Kegiatan bertajuk “Peningkatan Pemahaman Ekologi dan Keanekaragaman Hayati bagi Para Guru Mata Pelajaran Biologi di Subang” ini bukan sekadar seminar ngantuk yang penuh slide. Ini adalah kolaborasi antara akademisi keren dan guru-guru tangguh, yang diadakan sebagai bentuk pengabdian masyarakat oleh ITB.
“Guru itu ujung tombak generasi emas. Maka, biar tombaknya tajam, ya diasah dong,” tutur Dr. Ardhiani Kurnia Hidayanti, dosen ITB sekaligus Ketua Panitia acara, dengan semangat seperti habis minum teh tarik dua gelas. Ia menekankan pentingnya pemahaman guru terhadap keanekaragaman hayati dan metode ekologi—baik yang simpel buat praktik di sekolah, maupun yang modern seperti pemodelan berbasis AI.
Sementara itu, Prof. Dr. Tati Suryati Syamsudin, Ketua KK Ekologi SITH ITB, mengingatkan bahwa belajar biologi itu tak bisa cuma modal buku. “Referensi biologi kita kebanyakan dari negeri empat musim. Padahal, Indonesia ini surganya biodiversitas! Masak iya nggak kita eksplorasi?” katanya dalam sambutannya yang bikin para guru makin sumringah.

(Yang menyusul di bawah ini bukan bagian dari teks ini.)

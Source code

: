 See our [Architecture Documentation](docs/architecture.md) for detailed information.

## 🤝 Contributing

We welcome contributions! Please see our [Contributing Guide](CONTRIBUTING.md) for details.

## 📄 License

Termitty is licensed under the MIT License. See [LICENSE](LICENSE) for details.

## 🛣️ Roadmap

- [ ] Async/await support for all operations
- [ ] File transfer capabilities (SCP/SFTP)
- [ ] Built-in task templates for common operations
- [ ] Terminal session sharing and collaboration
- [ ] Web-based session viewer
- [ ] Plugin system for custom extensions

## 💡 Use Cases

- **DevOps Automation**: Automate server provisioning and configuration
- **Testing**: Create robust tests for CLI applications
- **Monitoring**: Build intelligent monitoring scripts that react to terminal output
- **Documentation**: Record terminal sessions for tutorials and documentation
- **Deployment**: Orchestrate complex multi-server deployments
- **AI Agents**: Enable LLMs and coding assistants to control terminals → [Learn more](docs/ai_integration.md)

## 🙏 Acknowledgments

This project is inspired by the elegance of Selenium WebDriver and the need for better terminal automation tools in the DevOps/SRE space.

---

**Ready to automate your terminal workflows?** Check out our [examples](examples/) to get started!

Para guru pun diberi sajian materi yang wah! dari para ilmuwan. Mulai dari pencuplikan dan preservasi hewan, pengenalan karakter tumbuhan dan kunci determinasi, hingga pemodelan distribusi spesies berbasis AI. Ya, betul. Kegiatan yang awalnya terdengar seperti piknik ilmiah ini berubah jadi petualangan digital.
Program MaxEnt (Maximum Entropy), misalnya, bikin para guru duduk manis di depan laptop sambil ngutak-ngatik peta distribusi spesies. Anisa Kirana Dini Ary, guru dari SMAIT As Syifa Jalancagak, berhasil menjalankannya dengan lancar. “Yang penting laptop kita sudah terinstal JAVA,” ujarnya. Tapi jangan bayangkan ngopi ya—ini JAVA yang coding, bukan kopi!
Bukan cuma di kelas, para guru juga diajak praktik langsung di lapangan. Salah satunya, mencuplik fauna tanah pakai metode pitfall trap. Alatnya? Gelas plastik, sumpit, dan papan bekas. Kombinasi yang mungkin lebih sering dipakai anak kos buat makan mi instan, kini jadi senjata ilmiah tangkap serangga.
Kegiatan ini diikuti oleh sekitar 30 guru dari berbagai SMA di Kabupaten Subang. Ikut hadir pula Ibu Saribanon, Kepala SMAN 1 Subang yang juga Wakil Ketua MKKS Subang, serta Pak Dadang Rosada, Ketua MGMP Biologi Subang. Semuanya kompak mendukung—karena saat guru semangat belajar, murid juga pasti ikut terinspirasi!
Dengan perpaduan antara ilmu modern, alat sederhana, dan semangat luar biasa, kegiatan ini bukan hanya menambah pengetahuan, tapi juga menyulut kembali semangat mengajar para guru biologi. Dari AI hingga alat-alat seadanya, semua bisa jadi jembatan menuju masa depan pendidikan ekologi yang lebih segar dan membumi.